Stored data entries:

- Opening Delimiter -

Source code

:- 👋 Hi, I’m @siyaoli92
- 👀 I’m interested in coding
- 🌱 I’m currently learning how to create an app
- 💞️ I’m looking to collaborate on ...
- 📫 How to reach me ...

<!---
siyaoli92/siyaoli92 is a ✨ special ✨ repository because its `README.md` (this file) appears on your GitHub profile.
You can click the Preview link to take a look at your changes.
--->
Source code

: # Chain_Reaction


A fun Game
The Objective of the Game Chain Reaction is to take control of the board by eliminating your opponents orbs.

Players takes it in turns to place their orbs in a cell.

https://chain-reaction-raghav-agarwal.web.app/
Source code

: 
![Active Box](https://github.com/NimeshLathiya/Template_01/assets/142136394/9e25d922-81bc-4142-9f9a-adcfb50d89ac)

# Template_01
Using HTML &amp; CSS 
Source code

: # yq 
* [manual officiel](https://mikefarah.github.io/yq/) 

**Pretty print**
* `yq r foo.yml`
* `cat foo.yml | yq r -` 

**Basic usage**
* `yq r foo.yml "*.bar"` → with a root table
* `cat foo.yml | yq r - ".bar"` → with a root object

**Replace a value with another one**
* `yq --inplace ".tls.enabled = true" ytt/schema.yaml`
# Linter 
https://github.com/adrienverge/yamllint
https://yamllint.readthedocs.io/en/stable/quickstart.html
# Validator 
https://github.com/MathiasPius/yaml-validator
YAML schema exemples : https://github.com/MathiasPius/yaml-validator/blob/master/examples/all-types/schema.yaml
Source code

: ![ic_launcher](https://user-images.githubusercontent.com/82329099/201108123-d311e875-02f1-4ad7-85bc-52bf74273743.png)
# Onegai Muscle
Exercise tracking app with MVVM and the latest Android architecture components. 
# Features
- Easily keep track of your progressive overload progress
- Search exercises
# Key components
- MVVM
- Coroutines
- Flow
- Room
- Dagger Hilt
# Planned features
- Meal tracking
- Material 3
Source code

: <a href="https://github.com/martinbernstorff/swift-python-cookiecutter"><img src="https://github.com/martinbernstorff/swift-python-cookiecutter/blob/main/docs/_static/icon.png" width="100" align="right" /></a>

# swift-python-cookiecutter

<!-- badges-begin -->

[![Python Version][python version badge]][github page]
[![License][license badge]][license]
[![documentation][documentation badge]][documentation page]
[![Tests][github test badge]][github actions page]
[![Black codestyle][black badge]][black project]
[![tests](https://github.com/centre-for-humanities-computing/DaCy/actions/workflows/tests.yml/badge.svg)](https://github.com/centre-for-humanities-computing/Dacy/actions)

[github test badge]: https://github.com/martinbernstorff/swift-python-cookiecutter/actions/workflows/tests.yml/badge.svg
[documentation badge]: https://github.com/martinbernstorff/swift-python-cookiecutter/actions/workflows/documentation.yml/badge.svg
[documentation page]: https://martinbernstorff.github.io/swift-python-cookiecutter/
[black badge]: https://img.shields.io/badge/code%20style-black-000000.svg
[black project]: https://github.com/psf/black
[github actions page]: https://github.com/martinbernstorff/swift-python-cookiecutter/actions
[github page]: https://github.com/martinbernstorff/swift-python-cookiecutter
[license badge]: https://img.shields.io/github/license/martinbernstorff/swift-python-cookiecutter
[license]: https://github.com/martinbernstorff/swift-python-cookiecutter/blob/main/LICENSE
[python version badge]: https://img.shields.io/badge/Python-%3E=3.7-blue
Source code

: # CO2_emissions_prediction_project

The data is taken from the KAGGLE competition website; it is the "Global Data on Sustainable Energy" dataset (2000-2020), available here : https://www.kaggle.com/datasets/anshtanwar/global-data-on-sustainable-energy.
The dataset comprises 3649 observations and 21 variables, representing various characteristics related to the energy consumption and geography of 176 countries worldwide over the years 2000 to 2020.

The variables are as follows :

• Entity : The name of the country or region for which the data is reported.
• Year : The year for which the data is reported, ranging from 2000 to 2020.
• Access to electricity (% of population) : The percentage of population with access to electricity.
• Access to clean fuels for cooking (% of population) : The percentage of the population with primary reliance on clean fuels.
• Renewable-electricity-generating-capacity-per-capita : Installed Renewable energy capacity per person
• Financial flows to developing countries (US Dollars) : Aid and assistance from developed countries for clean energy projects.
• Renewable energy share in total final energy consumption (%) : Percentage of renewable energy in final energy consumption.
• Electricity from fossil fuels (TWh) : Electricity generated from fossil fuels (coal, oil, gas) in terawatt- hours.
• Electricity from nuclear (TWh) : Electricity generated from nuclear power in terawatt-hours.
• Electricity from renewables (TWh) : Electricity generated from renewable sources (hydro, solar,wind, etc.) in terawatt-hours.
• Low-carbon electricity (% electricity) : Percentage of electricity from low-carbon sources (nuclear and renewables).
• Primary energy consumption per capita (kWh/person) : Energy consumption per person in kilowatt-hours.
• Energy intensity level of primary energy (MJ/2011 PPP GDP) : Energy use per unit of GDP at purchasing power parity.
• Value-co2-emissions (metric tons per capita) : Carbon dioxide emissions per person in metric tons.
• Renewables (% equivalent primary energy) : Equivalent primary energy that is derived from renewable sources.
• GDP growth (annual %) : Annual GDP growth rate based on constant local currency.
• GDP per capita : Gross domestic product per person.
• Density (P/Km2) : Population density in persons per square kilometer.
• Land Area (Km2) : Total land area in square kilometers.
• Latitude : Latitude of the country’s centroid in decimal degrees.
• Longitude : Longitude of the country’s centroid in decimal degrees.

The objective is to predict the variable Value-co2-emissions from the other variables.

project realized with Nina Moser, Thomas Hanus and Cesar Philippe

- Closing Delimiter -

#### What the task asks:
Within the entries above, count the lines that include "centroid". The answer is that number alone.

#### Solution for this problem:
2